Collection entries:
───

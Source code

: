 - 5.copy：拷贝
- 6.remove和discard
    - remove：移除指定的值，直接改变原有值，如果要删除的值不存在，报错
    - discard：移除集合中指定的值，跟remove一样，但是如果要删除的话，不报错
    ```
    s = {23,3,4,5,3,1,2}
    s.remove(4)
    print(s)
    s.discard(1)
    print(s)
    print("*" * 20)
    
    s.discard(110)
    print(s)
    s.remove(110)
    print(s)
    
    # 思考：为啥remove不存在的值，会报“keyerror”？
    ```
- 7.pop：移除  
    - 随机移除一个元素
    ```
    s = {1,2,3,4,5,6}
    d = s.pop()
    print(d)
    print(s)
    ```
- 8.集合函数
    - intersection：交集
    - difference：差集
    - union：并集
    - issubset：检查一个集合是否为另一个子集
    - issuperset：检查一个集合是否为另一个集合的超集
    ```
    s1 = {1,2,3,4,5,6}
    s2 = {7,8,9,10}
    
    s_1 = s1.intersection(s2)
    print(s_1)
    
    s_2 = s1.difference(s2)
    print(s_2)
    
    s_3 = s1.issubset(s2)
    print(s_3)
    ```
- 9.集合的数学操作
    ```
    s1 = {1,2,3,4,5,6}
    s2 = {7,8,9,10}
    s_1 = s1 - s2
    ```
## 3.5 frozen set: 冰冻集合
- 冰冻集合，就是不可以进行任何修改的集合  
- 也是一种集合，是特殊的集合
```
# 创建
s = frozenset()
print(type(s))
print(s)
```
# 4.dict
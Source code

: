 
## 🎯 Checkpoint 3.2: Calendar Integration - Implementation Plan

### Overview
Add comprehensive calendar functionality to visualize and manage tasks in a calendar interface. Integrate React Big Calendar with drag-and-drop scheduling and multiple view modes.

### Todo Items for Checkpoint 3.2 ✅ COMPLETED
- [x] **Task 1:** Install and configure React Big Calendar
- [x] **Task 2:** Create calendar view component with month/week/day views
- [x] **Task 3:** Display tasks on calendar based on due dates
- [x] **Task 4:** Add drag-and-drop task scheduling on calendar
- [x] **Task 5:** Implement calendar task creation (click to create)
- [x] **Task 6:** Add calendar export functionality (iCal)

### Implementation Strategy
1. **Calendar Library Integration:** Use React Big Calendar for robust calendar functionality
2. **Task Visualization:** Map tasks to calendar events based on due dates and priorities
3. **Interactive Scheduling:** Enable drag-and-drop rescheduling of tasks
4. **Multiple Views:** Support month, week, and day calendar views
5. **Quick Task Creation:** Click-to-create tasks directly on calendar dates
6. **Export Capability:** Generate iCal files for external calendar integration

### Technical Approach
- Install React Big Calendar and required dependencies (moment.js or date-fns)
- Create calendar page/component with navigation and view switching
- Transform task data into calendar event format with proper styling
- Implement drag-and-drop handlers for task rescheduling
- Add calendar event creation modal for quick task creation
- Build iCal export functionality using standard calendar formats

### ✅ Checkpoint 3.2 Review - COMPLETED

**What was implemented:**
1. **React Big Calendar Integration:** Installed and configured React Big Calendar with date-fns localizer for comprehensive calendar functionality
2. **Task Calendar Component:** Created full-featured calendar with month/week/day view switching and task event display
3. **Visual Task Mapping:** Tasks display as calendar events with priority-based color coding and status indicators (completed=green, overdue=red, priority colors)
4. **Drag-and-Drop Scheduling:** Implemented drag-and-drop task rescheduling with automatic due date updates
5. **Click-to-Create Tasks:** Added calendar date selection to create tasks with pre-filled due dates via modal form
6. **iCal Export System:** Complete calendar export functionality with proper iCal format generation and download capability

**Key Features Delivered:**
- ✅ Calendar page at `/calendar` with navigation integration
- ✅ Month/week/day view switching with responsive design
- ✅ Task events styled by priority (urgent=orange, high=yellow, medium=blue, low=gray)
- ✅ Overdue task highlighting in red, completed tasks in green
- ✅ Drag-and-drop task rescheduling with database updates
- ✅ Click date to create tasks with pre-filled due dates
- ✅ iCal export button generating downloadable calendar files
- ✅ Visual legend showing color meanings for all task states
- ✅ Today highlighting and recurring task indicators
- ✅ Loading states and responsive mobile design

───

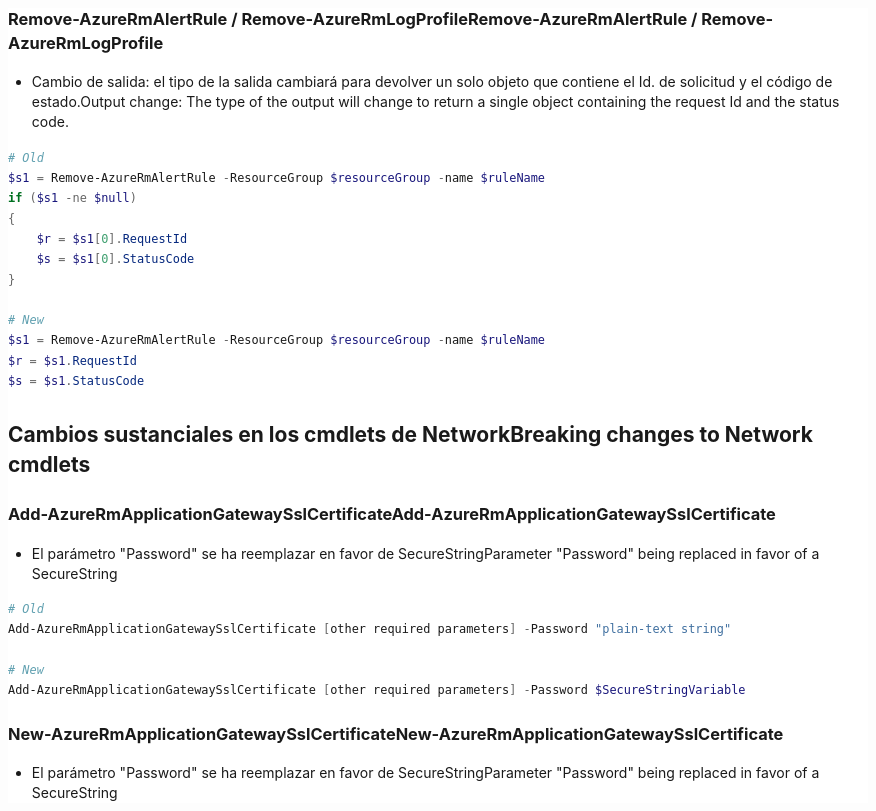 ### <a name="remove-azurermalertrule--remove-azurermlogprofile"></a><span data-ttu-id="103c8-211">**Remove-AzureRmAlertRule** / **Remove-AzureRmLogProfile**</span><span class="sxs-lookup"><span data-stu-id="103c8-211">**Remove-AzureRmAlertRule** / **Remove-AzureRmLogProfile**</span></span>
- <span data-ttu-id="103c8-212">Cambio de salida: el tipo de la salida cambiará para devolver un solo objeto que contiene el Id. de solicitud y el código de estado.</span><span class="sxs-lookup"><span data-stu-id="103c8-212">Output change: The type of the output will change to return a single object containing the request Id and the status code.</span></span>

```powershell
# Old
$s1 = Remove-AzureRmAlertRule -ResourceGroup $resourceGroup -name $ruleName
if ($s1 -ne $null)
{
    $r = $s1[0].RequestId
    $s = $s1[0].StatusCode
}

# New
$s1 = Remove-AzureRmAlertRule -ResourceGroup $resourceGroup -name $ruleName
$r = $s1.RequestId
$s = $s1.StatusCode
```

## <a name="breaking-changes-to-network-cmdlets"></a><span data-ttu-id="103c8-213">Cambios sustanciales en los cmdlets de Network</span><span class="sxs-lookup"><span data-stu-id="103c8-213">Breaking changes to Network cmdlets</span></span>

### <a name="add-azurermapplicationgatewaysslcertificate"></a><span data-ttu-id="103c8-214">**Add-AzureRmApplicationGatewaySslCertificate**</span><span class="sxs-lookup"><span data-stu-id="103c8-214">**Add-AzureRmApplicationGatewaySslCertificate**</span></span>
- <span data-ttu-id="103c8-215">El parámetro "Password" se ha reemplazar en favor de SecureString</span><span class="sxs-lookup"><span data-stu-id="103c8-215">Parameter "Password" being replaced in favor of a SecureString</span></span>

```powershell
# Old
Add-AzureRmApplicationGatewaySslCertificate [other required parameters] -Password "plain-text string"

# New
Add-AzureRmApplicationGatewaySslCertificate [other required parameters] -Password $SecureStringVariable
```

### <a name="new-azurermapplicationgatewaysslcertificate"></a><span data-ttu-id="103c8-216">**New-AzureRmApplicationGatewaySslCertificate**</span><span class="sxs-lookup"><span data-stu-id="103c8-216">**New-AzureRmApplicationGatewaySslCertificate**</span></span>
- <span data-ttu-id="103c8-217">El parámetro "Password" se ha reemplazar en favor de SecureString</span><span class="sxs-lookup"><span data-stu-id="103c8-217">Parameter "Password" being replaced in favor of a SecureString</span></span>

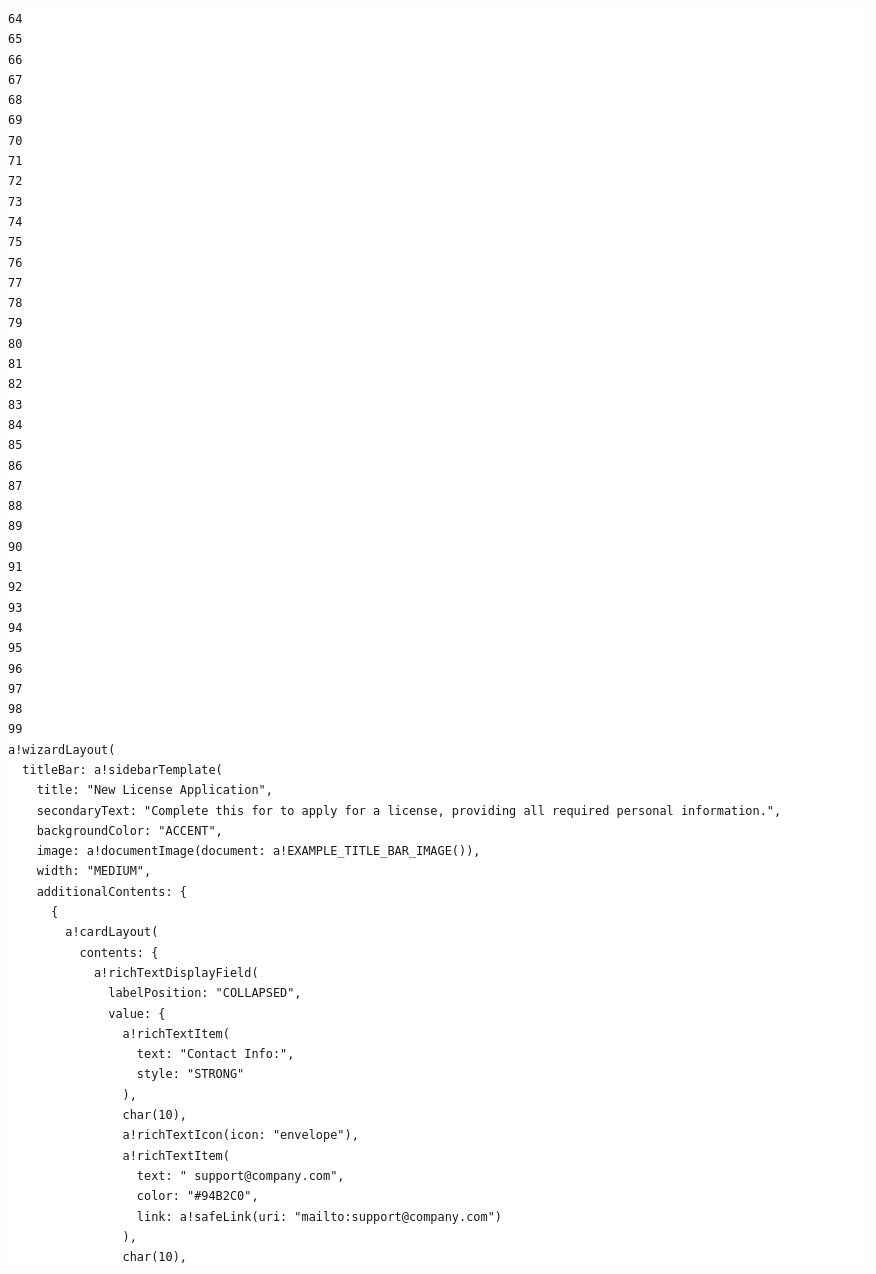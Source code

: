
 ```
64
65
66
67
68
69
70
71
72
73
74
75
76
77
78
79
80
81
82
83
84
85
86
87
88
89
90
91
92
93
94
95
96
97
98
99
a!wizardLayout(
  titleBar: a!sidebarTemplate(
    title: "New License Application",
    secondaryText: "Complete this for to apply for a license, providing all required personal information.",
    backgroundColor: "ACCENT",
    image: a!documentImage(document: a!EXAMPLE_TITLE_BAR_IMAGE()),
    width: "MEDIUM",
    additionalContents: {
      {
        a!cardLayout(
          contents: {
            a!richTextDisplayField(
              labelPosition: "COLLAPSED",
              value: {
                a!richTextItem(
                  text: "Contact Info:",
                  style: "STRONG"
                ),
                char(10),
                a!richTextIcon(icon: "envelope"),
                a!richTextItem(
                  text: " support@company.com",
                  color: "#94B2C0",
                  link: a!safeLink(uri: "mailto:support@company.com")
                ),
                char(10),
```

───

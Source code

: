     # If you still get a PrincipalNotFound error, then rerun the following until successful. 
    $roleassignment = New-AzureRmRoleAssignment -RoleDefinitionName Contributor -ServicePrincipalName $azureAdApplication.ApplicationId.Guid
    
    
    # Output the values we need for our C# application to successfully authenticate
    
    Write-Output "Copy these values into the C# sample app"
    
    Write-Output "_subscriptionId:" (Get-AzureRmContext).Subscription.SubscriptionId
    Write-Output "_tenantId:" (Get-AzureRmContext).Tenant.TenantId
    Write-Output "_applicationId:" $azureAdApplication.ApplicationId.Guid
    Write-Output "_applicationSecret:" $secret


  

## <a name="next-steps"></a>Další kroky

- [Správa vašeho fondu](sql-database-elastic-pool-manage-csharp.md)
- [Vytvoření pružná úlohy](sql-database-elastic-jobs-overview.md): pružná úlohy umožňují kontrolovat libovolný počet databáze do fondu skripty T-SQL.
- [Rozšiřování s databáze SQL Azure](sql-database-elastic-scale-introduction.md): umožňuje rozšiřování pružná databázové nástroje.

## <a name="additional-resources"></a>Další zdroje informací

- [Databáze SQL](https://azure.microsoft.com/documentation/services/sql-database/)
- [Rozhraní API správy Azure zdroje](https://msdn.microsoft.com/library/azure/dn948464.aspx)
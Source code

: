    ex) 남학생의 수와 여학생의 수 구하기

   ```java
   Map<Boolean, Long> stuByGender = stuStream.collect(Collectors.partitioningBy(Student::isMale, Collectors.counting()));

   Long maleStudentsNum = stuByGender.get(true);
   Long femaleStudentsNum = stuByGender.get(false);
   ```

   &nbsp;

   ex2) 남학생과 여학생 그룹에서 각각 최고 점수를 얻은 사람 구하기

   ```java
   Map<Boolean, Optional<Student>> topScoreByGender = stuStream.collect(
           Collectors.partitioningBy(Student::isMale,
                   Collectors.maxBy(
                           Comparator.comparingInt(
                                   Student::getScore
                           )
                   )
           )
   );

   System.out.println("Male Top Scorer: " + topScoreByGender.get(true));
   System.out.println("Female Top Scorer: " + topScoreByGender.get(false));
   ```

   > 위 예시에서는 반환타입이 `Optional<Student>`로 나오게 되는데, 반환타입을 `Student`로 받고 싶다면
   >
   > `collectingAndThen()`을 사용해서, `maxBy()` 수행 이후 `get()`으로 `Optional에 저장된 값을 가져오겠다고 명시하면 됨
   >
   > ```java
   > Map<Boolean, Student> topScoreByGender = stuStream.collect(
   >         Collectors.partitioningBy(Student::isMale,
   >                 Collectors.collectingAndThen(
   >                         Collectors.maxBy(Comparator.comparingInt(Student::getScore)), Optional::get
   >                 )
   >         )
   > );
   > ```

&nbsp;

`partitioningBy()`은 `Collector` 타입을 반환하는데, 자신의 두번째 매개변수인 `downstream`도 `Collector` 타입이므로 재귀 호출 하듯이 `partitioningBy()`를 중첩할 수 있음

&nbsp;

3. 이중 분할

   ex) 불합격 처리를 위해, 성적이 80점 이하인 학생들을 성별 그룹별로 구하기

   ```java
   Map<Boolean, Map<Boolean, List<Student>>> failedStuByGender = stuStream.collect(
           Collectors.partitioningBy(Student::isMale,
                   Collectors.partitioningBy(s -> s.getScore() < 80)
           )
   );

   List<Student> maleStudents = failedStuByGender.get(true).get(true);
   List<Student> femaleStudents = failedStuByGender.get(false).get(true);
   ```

───

- PROBLEM DESCRIPTION
Counting only lines that hold the word "required", state how many there are in the data. Write the number alone.

- TASK SOLUTION
4